Stein Mart also announced a strong start to the holiday season, with total sales in the four weeks ended Nov. 24 rising 7.5 percent to $109.8 million and comparable-store sales rising 7.1 percent.

Comparable-store sales measure sales at stores open for more than one year and are a key indicator of a retailer's performance.

"Our goal was to generate positive comp sales during the holiday selling season and we are off to a terrific start. The results were clearly a culmination of great merchandise, great marketing and proper execution at all levels," Stein said in the news release.

Analyst likes Body Central

The other Jacksonville-based fashion retailer, Body Central Corp., doesn't release monthly sales data so we don't know how holiday sales are progressing. But before Black Friday, one analyst expressed long-term optimism for the company.

Sidoti & Co. analyst Michael Richardson initiated coverage of Body Central with a "buy" rating and a $15 price target.

The stock had peaked at $31 in the spring before a series of disappointing sales reports sent it plunging to a low of $7.71 in the summer. It was trading basically between $10 and $10.50 last week.

"Favorable new store economics and ample store base expansion opportunities suggest the company can quickly regain its footing, in our opinion," Richardson said in his report.

"After collapsing to $8, the stock rebounded recently to almost $11 after Body Central maintained a 15 percent annual store growth target and indicated the merchandise and inventory issues were being addressed," he said.

Richardson predicts earnings growth of 20 percent in 2013 and 17 percent in 2014.

Coach also receives analyst's endorsement

Speaking of fashion companies, Robert W. Baird analyst Erika Maschmeyer reiterated her "outperform" rating on Coach Inc. last week after a meeting with the company's top management.

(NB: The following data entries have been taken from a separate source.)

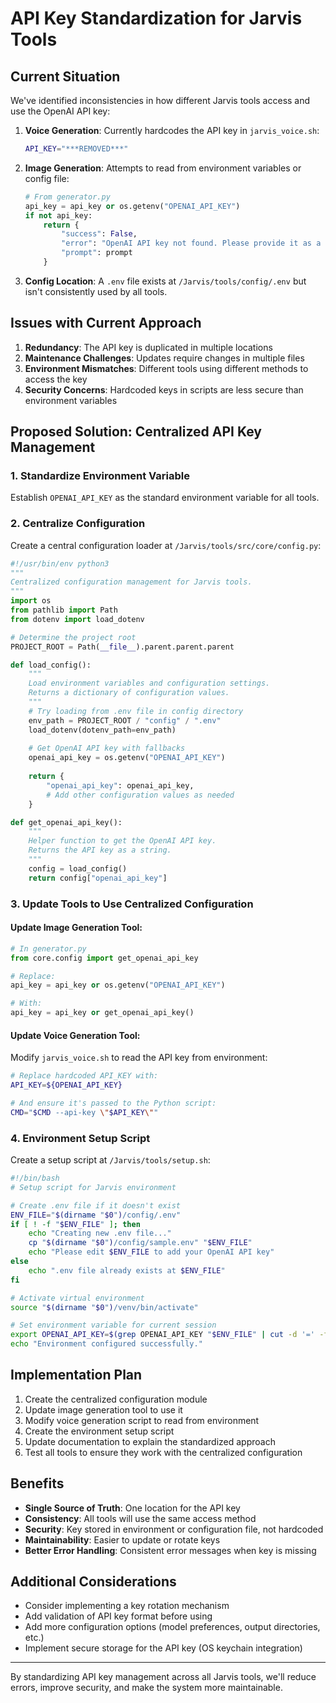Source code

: # API Key Standardization for Jarvis Tools

## Current Situation

We've identified inconsistencies in how different Jarvis tools access and use the OpenAI API key:

1. **Voice Generation**: Currently hardcodes the API key in `jarvis_voice.sh`:
   ```bash
   API_KEY="***REMOVED***"
   ```

2. **Image Generation**: Attempts to read from environment variables or config file:
   ```python
   # From generator.py
   api_key = api_key or os.getenv("OPENAI_API_KEY")
   if not api_key:
       return {
           "success": False,
           "error": "OpenAI API key not found. Please provide it as a parameter or set OPENAI_API_KEY environment variable.",
           "prompt": prompt
       }
   ```

3. **Config Location**: A `.env` file exists at `/Jarvis/tools/config/.env` but isn't consistently used by all tools.

## Issues with Current Approach

1. **Redundancy**: The API key is duplicated in multiple locations
2. **Maintenance Challenges**: Updates require changes in multiple files
3. **Environment Mismatches**: Different tools using different methods to access the key
4. **Security Concerns**: Hardcoded keys in scripts are less secure than environment variables

## Proposed Solution: Centralized API Key Management

### 1. Standardize Environment Variable

Establish `OPENAI_API_KEY` as the standard environment variable for all tools.

### 2. Centralize Configuration

Create a central configuration loader at `/Jarvis/tools/src/core/config.py`:

```python
#!/usr/bin/env python3
"""
Centralized configuration management for Jarvis tools.
"""
import os
from pathlib import Path
from dotenv import load_dotenv

# Determine the project root
PROJECT_ROOT = Path(__file__).parent.parent.parent

def load_config():
    """
    Load environment variables and configuration settings.
    Returns a dictionary of configuration values.
    """
    # Try loading from .env file in config directory
    env_path = PROJECT_ROOT / "config" / ".env"
    load_dotenv(dotenv_path=env_path)
    
    # Get OpenAI API key with fallbacks
    openai_api_key = os.getenv("OPENAI_API_KEY")
    
    return {
        "openai_api_key": openai_api_key,
        # Add other configuration values as needed
    }

def get_openai_api_key():
    """
    Helper function to get the OpenAI API key.
    Returns the API key as a string.
    """
    config = load_config()
    return config["openai_api_key"]
```

### 3. Update Tools to Use Centralized Configuration

#### Update Image Generation Tool:

```python
# In generator.py
from core.config import get_openai_api_key

# Replace:
api_key = api_key or os.getenv("OPENAI_API_KEY")

# With:
api_key = api_key or get_openai_api_key()
```

#### Update Voice Generation Tool:

Modify `jarvis_voice.sh` to read the API key from environment:

```bash
# Replace hardcoded API_KEY with:
API_KEY=${OPENAI_API_KEY}

# And ensure it's passed to the Python script:
CMD="$CMD --api-key \"$API_KEY\""
```

### 4. Environment Setup Script

Create a setup script at `/Jarvis/tools/setup.sh`:

```bash
#!/bin/bash
# Setup script for Jarvis environment

# Create .env file if it doesn't exist
ENV_FILE="$(dirname "$0")/config/.env"
if [ ! -f "$ENV_FILE" ]; then
    echo "Creating new .env file..."
    cp "$(dirname "$0")/config/sample.env" "$ENV_FILE"
    echo "Please edit $ENV_FILE to add your OpenAI API key"
else
    echo ".env file already exists at $ENV_FILE"
fi

# Activate virtual environment
source "$(dirname "$0")/venv/bin/activate"

# Set environment variable for current session
export OPENAI_API_KEY=$(grep OPENAI_API_KEY "$ENV_FILE" | cut -d '=' -f2)
echo "Environment configured successfully."
```

## Implementation Plan

1. Create the centralized configuration module
2. Update image generation tool to use it
3. Modify voice generation script to read from environment 
4. Create the environment setup script
5. Update documentation to explain the standardized approach
6. Test all tools to ensure they work with the centralized configuration

## Benefits

- **Single Source of Truth**: One location for the API key
- **Consistency**: All tools will use the same access method
- **Security**: Key stored in environment or configuration file, not hardcoded
- **Maintainability**: Easier to update or rotate keys
- **Better Error Handling**: Consistent error messages when key is missing

## Additional Considerations

- Consider implementing a key rotation mechanism
- Add validation of API key format before using 
- Add more configuration options (model preferences, output directories, etc.)
- Implement secure storage for the API key (OS keychain integration)

---

By standardizing API key management across all Jarvis tools, we'll reduce errors, improve security, and make the system more maintainable. 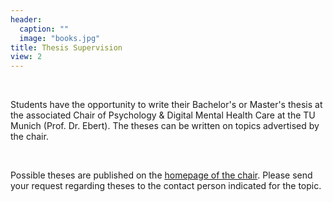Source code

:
 ```yaml
---
header:
  caption: ""
  image: "books.jpg"
title: Thesis Supervision
view: 2
---
```


</br>

Students have the opportunity to write their Bachelor's or Master's thesis at the associated Chair of Psychology & Digital Mental Health Care at the TU Munich (Prof. Dr. Ebert). The theses can be written on topics advertised by the chair.

</br>

Possible theses are published on the <a href="https://www.sg.tum.de/digitalhealth/lehre/abschlussarbeiten/" target="_blank">homepage of the chair</a>. Please send your request regarding theses to the contact person indicated for the topic.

The handbag and fashion accessories company, which has a major distribution center in Jacksonville, has dropped from a high of $79.70 in March to the upper $50s recently. However, Maschmeyer said she found Coach's executives to be "upbeat."

"While some skepticism still exists amongst the investor community, we were encouraged by management's renewed energy and enthusiasm around multiple avenues for growth. We remain positive on Coach's high-quality brand and increasingly meaningful contributions from men's and international," Maschmeyer said in her report.

ADT meets expectations

In its first earnings report since becoming a separate public company, ADT Corp. reported adjusted earnings of 43 cents a share for the fourth quarter ended Sept. 28, 2 cents higher than last year and equal to the average forecast of analysts surveyed by Thomson Financial.

Total revenue rose 2.3 percent to $812 million.

The Boca Raton-based security services company, which employs about 2,000 people in Jacksonville, was spun off from Tyco International Ltd. at the start of its new fiscal year.

WhiteWave increases earnings

WhiteWave Foods Co. also issued its first earnings report since going public. The Dallas-based food and beverage maker, which has a plant in Jacksonville, was spun off from Dean Foods Co. with an initial public offering in October.

WhiteWave reported adjusted earnings of 16 cents a share for the third quarter, up from 12 cents last year. Sales rose 13 percent to $581 million.